-- What to produce --
Scan each line of the entries below for the word "None" and count the ones where it appears. The answer is that number alone.

Material for this task Start Marker

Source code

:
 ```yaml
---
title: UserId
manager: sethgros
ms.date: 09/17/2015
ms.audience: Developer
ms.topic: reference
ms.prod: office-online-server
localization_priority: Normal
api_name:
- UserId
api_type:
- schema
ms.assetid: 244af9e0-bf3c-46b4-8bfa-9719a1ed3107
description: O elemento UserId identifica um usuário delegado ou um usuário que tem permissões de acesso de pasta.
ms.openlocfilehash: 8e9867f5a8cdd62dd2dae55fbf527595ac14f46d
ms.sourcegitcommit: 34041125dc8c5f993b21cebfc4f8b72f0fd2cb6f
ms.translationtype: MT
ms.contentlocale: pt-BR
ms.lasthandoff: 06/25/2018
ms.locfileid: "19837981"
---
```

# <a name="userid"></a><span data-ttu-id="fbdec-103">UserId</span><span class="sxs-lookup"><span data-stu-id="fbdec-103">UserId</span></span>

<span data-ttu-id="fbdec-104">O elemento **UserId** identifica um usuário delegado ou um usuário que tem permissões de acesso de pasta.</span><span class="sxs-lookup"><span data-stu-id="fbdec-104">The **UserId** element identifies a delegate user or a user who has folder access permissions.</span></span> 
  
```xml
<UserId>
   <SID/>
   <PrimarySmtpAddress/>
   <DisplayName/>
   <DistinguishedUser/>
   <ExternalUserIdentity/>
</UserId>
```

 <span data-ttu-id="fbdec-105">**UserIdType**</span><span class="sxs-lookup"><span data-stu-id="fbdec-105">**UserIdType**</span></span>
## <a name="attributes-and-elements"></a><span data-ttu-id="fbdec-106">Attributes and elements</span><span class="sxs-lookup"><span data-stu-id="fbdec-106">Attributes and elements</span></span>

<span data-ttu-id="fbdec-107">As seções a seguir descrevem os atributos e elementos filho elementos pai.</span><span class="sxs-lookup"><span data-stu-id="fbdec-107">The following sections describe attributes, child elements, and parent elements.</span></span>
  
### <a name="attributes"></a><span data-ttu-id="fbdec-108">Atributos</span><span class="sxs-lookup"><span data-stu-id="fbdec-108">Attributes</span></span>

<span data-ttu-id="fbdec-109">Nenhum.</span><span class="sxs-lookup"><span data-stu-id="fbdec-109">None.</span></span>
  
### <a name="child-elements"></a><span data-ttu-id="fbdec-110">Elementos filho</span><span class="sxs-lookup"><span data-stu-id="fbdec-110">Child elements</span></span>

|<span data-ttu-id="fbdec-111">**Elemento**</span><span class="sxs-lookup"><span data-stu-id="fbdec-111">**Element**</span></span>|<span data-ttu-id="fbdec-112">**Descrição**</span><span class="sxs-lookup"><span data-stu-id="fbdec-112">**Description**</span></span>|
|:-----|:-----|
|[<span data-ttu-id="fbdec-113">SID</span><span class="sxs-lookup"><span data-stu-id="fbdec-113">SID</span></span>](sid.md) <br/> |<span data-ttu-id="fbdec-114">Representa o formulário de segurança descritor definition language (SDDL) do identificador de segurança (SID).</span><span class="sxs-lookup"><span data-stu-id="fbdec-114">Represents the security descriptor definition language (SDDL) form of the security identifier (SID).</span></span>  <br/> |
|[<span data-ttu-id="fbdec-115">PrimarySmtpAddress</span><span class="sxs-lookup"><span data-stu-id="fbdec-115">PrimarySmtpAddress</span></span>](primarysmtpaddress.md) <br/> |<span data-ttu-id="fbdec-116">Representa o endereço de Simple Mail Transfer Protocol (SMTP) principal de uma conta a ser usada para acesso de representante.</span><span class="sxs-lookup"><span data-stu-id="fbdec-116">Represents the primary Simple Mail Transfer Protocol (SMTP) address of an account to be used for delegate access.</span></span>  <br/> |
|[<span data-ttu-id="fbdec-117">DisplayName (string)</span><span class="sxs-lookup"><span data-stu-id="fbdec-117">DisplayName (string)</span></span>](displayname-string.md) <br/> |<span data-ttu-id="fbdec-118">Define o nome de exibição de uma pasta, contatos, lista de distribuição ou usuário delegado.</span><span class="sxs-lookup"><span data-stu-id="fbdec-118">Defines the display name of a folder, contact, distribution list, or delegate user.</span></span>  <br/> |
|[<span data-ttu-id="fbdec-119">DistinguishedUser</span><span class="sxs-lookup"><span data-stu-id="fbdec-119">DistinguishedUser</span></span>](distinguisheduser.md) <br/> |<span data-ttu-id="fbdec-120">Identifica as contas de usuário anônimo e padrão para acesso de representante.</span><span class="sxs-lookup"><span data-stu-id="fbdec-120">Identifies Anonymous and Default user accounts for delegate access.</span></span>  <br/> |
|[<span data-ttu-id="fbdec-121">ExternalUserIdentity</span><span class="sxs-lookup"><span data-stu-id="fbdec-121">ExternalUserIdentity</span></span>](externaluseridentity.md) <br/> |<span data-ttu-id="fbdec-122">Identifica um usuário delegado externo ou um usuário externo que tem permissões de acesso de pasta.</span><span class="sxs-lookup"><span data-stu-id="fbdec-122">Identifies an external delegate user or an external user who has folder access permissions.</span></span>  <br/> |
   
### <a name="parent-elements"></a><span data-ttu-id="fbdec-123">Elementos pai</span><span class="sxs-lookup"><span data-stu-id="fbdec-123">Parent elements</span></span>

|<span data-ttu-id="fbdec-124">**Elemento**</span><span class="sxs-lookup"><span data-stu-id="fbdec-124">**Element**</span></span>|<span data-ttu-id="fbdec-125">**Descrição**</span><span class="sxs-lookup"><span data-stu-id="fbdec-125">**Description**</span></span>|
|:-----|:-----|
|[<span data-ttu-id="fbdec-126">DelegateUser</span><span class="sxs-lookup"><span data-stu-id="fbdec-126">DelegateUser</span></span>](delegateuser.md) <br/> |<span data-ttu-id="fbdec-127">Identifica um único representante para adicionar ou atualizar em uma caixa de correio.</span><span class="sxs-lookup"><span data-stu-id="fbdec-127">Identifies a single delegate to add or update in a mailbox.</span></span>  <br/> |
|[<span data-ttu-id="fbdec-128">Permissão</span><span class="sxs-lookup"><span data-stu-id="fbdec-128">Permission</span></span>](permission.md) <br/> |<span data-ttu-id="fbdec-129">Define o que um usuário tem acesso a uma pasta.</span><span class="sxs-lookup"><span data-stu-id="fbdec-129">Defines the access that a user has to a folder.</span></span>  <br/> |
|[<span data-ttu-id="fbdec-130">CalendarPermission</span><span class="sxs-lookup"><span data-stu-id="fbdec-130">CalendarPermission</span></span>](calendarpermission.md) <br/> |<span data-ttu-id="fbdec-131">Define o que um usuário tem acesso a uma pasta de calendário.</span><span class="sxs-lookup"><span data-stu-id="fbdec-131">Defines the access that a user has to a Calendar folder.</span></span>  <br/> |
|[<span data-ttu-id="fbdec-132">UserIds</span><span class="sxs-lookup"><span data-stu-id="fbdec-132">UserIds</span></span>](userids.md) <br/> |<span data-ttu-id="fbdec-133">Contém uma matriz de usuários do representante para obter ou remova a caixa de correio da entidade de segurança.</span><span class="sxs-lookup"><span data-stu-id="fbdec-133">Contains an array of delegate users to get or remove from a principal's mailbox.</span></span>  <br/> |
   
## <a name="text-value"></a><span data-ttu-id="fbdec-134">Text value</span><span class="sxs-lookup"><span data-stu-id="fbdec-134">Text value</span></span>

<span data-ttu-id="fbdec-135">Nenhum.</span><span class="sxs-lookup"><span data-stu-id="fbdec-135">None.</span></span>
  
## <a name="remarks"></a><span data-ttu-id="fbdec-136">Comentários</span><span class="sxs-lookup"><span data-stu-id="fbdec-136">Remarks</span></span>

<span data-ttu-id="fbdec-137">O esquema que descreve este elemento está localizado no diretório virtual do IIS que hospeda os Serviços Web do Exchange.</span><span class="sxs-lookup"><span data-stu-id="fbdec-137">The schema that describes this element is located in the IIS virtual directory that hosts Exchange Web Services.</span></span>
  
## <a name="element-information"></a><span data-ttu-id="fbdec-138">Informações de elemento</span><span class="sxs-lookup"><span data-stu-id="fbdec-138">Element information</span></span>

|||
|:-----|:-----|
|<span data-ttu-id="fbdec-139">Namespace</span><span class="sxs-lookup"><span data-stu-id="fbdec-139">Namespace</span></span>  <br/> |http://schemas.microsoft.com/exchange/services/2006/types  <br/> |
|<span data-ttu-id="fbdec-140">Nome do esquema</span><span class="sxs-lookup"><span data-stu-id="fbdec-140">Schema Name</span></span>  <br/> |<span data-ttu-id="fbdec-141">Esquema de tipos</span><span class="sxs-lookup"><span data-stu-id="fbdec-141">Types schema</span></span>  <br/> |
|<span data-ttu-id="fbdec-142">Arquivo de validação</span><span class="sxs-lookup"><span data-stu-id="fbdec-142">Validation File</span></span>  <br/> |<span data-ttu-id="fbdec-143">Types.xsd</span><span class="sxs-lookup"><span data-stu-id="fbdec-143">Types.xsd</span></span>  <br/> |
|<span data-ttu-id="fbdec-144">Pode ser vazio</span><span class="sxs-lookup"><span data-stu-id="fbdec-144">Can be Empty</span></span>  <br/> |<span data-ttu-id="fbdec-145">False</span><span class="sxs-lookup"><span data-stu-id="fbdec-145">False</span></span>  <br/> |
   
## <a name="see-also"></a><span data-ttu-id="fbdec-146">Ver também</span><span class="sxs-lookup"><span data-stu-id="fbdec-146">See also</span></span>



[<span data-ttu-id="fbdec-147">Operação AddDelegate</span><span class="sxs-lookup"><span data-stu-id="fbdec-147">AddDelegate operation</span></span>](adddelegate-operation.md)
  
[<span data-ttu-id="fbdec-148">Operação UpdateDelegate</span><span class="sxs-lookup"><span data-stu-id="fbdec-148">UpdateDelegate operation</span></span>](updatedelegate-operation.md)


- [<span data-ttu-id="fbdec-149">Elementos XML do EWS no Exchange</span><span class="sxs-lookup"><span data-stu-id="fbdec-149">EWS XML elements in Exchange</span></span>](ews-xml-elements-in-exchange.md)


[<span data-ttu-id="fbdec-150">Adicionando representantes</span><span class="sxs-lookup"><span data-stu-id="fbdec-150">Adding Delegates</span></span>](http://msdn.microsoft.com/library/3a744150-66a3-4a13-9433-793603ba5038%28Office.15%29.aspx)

Material for this task End Marker

-- Reply to the task --
2